WHAT IS NEEDED: Would you please copy every line below that includes the string "cada"?

GIVEN RECORDS:
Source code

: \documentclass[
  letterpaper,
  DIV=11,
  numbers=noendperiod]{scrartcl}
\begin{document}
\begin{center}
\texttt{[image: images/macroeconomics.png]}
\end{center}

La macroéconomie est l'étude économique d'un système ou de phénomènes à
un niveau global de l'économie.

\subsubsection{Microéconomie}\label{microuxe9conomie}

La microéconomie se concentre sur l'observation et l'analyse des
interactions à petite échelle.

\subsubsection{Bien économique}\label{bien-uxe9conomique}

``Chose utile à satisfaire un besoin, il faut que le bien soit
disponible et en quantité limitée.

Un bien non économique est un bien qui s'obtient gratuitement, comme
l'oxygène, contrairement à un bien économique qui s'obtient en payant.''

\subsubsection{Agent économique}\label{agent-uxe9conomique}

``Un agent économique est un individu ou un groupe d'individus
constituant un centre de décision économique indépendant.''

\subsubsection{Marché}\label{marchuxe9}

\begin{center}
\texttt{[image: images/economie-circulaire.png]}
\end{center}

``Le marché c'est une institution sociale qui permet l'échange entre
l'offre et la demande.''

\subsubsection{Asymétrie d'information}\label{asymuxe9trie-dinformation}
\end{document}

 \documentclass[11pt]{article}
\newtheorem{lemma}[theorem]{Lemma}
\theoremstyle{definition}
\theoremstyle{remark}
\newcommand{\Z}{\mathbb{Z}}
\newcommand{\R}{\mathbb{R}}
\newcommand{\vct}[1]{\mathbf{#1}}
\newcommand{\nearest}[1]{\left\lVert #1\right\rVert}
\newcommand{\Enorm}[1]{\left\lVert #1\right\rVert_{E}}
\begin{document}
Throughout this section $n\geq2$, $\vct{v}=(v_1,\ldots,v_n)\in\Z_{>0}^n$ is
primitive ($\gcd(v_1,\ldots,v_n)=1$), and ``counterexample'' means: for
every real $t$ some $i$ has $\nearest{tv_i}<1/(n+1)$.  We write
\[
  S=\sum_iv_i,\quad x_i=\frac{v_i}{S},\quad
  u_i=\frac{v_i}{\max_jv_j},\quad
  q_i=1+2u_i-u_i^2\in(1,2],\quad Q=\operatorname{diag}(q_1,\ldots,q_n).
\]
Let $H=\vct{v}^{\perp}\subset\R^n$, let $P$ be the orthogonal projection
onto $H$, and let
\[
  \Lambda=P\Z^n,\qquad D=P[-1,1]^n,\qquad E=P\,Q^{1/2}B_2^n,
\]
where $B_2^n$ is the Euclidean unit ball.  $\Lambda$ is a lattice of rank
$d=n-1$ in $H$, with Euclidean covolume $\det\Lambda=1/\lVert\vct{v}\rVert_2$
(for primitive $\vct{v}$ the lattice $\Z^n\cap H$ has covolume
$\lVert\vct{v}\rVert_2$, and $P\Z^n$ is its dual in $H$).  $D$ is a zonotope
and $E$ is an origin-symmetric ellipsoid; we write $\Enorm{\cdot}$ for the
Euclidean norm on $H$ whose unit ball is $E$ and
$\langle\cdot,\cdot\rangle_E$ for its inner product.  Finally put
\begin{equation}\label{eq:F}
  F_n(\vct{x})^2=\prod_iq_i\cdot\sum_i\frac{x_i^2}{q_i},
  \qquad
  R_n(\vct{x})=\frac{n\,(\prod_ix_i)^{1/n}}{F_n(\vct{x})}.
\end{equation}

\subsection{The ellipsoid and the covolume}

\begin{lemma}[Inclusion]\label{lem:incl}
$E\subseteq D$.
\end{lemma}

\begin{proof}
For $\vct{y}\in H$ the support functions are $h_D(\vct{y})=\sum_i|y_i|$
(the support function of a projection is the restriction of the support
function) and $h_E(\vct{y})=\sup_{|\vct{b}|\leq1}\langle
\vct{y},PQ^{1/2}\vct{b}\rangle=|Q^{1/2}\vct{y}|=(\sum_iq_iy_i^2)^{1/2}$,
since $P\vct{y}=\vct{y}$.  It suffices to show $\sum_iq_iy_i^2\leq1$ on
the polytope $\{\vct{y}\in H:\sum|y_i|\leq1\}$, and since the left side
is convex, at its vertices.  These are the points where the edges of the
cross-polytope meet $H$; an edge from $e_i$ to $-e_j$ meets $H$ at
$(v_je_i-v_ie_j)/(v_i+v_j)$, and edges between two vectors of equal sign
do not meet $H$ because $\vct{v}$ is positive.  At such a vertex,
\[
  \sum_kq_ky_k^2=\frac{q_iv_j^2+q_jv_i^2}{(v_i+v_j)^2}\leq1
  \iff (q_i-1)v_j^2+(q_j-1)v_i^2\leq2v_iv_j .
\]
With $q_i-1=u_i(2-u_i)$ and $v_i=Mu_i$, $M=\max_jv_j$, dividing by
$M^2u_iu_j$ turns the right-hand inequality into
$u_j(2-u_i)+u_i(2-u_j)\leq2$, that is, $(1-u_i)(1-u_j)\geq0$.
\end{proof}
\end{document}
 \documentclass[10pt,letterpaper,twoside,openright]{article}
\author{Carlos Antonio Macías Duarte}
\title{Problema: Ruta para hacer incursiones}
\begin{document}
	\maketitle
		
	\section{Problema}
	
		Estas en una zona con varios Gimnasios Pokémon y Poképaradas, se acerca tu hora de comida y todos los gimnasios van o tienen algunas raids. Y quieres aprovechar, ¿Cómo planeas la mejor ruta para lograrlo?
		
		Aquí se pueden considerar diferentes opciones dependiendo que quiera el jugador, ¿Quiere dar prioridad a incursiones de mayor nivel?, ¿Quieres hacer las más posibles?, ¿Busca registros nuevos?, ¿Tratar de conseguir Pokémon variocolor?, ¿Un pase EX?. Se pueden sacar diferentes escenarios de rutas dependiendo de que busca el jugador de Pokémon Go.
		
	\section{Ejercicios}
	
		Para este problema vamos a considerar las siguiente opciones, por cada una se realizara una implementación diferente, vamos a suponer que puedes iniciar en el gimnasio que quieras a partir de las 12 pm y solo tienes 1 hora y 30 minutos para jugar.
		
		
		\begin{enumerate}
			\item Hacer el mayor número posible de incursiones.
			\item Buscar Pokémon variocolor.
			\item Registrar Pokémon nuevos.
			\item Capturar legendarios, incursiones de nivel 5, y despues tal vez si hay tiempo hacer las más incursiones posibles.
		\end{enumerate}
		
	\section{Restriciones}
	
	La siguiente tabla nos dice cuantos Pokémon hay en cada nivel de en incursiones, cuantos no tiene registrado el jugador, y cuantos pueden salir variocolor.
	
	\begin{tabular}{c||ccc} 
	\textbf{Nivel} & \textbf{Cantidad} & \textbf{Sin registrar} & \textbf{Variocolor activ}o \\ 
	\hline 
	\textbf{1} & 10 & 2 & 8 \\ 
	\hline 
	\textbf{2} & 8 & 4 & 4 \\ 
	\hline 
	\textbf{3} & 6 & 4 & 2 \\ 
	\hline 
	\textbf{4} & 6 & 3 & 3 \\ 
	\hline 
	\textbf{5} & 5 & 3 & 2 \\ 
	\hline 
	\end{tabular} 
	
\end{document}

EXERCISE RESULT:
		Para este problema vamos a considerar las siguiente opciones, por cada una se realizara una implementación diferente, vamos a suponer que puedes iniciar en el gimnasio que quieras a partir de las 12 pm y solo tienes 1 hora y 30 minutos para jugar.
	La siguiente tabla nos dice cuantos Pokémon hay en cada nivel de en incursiones, cuantos no tiene registrado el jugador, y cuantos pueden salir variocolor.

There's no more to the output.